Problem requirements:
Where the records below show the word "times" in a line, please copy that line.

Records for the task:
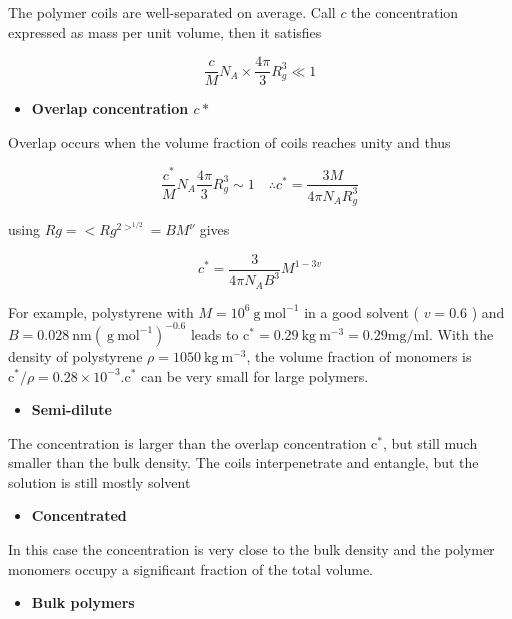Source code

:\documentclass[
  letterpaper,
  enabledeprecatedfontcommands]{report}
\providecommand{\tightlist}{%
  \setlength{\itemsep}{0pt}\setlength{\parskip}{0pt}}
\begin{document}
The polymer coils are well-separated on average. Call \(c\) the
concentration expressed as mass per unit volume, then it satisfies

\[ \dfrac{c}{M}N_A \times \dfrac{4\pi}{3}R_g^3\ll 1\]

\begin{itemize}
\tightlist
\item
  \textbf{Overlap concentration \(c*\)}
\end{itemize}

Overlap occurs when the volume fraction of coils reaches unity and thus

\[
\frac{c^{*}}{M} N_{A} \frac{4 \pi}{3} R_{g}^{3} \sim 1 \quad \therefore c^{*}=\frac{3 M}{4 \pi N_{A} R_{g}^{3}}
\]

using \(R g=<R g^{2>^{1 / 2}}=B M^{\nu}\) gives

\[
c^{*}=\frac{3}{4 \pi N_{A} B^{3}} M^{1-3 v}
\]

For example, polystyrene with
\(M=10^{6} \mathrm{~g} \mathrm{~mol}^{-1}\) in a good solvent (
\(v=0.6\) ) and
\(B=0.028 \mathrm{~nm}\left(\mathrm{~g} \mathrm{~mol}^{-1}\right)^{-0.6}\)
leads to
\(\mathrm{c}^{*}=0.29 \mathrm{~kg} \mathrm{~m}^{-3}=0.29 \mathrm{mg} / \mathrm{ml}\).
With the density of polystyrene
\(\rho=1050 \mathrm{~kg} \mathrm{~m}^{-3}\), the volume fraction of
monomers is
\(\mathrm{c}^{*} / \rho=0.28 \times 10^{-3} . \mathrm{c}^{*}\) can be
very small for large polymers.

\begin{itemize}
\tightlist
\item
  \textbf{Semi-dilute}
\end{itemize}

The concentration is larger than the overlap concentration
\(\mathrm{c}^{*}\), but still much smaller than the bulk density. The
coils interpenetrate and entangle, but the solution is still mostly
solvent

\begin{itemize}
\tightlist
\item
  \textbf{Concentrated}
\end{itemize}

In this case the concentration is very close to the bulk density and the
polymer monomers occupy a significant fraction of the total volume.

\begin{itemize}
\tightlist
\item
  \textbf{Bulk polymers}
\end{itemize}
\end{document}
...
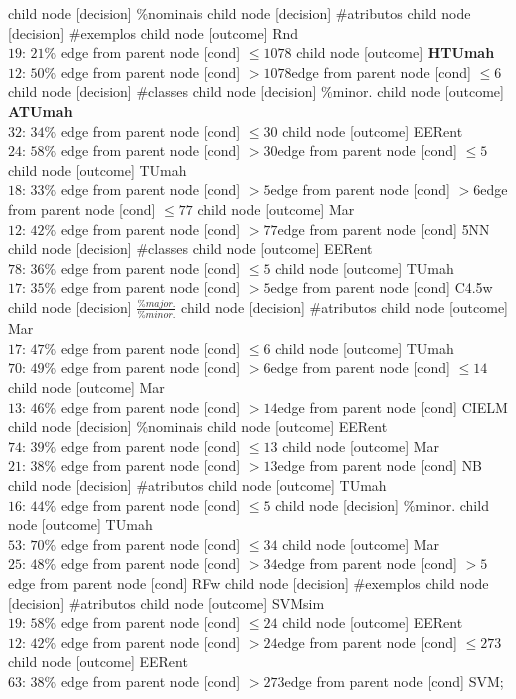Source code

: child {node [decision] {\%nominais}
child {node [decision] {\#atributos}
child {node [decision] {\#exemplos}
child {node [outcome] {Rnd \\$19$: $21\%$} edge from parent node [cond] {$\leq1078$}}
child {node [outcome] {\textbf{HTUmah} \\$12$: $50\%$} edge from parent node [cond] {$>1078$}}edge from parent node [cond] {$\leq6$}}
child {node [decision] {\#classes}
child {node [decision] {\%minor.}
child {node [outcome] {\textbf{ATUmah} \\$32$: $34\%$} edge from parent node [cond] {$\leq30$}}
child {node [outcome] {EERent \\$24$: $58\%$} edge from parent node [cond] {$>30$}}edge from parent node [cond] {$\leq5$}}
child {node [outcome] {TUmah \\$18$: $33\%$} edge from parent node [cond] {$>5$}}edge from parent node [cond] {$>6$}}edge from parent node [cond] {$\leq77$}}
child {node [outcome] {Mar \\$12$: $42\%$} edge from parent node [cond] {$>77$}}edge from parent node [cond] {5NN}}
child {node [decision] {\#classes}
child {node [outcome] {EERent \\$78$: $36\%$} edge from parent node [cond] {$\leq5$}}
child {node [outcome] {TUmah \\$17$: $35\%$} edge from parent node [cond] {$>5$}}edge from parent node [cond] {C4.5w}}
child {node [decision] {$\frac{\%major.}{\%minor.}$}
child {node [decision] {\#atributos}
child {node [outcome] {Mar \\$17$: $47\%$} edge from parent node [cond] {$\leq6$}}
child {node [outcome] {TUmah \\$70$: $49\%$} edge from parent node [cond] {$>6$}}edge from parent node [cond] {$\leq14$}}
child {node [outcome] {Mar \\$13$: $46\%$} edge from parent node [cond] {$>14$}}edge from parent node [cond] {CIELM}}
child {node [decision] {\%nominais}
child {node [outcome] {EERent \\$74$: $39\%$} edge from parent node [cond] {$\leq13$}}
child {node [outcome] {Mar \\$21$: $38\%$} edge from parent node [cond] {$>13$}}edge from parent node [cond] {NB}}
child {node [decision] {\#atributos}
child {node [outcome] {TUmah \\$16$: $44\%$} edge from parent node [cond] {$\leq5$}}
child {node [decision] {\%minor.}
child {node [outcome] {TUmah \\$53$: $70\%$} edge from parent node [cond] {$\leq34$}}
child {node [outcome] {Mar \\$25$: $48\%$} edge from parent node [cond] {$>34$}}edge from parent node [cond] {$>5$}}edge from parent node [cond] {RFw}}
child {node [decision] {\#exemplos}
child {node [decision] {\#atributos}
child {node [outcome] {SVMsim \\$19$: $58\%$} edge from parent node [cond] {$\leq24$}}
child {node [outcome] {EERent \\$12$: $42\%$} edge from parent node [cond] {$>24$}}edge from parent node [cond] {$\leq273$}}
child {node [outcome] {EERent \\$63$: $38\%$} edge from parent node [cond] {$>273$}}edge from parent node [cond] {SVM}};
...
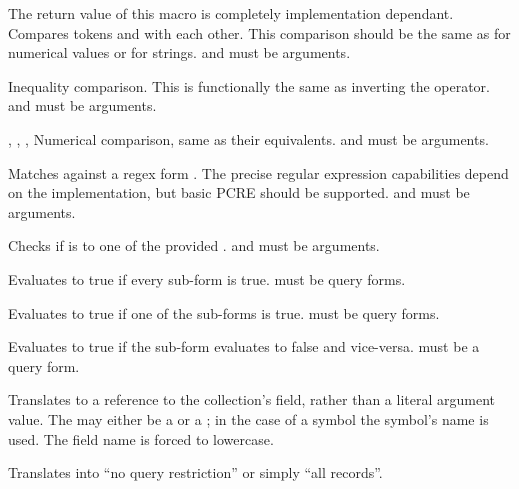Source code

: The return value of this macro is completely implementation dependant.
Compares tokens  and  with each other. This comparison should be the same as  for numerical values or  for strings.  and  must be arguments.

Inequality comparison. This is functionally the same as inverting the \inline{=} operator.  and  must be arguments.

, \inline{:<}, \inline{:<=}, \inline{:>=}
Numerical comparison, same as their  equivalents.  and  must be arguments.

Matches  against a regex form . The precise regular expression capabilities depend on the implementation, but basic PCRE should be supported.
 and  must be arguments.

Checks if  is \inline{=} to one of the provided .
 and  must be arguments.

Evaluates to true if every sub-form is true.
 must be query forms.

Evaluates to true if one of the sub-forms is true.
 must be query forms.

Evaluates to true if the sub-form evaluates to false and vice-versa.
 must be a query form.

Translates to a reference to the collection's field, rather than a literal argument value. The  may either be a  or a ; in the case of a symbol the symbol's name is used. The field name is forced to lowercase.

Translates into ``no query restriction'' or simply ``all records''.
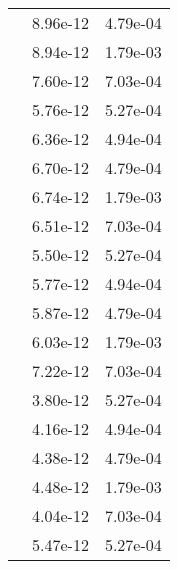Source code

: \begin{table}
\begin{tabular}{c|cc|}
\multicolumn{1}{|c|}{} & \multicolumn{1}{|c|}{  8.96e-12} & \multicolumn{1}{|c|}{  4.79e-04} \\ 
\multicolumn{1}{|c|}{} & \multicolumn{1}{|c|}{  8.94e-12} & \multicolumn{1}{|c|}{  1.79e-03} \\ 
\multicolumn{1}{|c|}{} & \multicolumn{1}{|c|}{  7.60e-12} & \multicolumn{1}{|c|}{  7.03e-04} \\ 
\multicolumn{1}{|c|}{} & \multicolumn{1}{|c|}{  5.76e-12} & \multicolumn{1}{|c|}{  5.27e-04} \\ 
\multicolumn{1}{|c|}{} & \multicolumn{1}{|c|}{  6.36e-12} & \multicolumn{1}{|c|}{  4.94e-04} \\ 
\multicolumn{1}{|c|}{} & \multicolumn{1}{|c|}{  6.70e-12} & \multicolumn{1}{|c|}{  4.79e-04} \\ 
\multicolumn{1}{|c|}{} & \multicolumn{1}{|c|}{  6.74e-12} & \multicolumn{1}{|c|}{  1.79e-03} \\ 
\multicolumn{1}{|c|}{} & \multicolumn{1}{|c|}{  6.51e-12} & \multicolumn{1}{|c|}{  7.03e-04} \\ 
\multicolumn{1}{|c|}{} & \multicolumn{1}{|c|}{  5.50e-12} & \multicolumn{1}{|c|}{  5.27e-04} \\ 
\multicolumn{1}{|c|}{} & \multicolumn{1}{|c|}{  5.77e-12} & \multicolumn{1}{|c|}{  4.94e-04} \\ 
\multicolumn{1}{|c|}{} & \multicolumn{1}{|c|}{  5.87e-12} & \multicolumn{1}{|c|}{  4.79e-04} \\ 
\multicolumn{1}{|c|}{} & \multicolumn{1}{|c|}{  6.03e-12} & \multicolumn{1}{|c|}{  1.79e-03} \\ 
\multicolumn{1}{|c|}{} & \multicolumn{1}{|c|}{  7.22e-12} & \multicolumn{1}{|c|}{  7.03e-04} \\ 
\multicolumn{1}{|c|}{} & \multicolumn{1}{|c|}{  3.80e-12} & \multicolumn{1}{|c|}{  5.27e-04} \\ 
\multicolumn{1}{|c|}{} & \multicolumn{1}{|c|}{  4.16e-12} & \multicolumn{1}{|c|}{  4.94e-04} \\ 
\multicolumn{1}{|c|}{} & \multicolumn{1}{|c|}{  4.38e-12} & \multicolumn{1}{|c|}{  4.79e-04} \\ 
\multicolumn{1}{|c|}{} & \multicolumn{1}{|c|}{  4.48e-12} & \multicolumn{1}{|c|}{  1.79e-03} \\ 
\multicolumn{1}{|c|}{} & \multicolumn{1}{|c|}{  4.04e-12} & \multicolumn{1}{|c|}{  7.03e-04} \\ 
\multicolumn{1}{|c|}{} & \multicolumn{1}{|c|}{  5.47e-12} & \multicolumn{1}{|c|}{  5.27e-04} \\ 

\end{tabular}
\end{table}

Answer to this problem:
\[ \dfrac{c}{M}N_A \times \dfrac{4\pi}{3}R_g^3\ll 1\]
\(\mathrm{c}^{*} / \rho=0.28 \times 10^{-3} . \mathrm{c}^{*}\) can be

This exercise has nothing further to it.